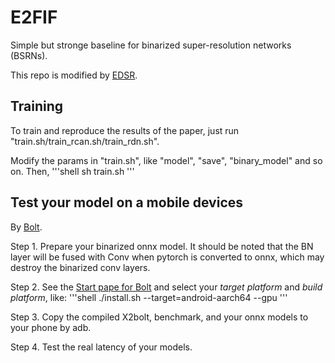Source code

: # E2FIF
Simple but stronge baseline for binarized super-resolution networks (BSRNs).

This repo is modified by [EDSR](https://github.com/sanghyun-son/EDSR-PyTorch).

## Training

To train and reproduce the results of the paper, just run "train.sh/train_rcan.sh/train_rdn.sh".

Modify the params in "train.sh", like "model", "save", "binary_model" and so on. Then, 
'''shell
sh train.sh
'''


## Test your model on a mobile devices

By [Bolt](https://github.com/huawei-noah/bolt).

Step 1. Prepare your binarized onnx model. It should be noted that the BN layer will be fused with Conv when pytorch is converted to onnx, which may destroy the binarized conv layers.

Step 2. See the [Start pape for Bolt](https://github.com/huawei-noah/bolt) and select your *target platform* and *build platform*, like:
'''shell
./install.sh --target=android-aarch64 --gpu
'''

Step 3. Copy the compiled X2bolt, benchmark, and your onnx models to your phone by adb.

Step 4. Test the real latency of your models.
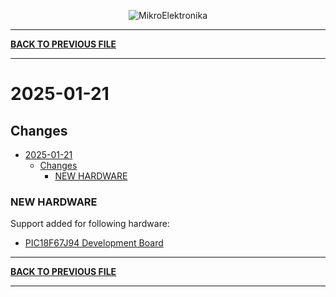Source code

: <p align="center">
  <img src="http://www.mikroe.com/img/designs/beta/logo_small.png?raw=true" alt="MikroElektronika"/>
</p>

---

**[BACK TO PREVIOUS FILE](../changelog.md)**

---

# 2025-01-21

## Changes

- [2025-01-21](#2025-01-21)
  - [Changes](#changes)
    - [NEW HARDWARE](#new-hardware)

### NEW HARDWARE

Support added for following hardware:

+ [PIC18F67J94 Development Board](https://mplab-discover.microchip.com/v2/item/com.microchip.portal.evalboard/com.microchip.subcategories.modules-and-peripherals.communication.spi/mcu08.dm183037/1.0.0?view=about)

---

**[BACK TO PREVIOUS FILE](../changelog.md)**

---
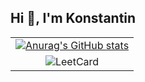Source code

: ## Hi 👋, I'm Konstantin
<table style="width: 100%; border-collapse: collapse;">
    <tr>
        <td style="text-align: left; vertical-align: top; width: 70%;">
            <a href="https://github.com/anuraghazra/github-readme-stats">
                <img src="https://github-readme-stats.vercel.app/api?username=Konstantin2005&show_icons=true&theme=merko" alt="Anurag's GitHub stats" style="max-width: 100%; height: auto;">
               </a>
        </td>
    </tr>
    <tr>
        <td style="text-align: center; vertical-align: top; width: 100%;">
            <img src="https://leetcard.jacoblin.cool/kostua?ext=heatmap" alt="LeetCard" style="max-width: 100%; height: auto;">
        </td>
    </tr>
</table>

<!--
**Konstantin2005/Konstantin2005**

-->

******************************

Return only the part above that opens with the line containing "Step 1. Prepare" and closes with the line containing "Support added for", exactly and with both ends, skipping the pictures.

Step 1. Prepare your binarized onnx model. It should be noted that the BN layer will be fused with Conv when pytorch is converted to onnx, which may destroy the binarized conv layers.

Step 2. See the [Start pape for Bolt](https://github.com/huawei-noah/bolt) and select your *target platform* and *build platform*, like:
'''shell
./install.sh --target=android-aarch64 --gpu
'''

Step 3. Copy the compiled X2bolt, benchmark, and your onnx models to your phone by adb.

Step 4. Test the real latency of your models.
Source code

: <p align="center">
  <img src="http://www.mikroe.com/img/designs/beta/logo_small.png?raw=true" alt="MikroElektronika"/>
</p>

---

**[BACK TO PREVIOUS FILE](../changelog.md)**

---

# 2025-01-21

## Changes

- [2025-01-21](#2025-01-21)
  - [Changes](#changes)
    - [NEW HARDWARE](#new-hardware)

### NEW HARDWARE

Support added for following hardware:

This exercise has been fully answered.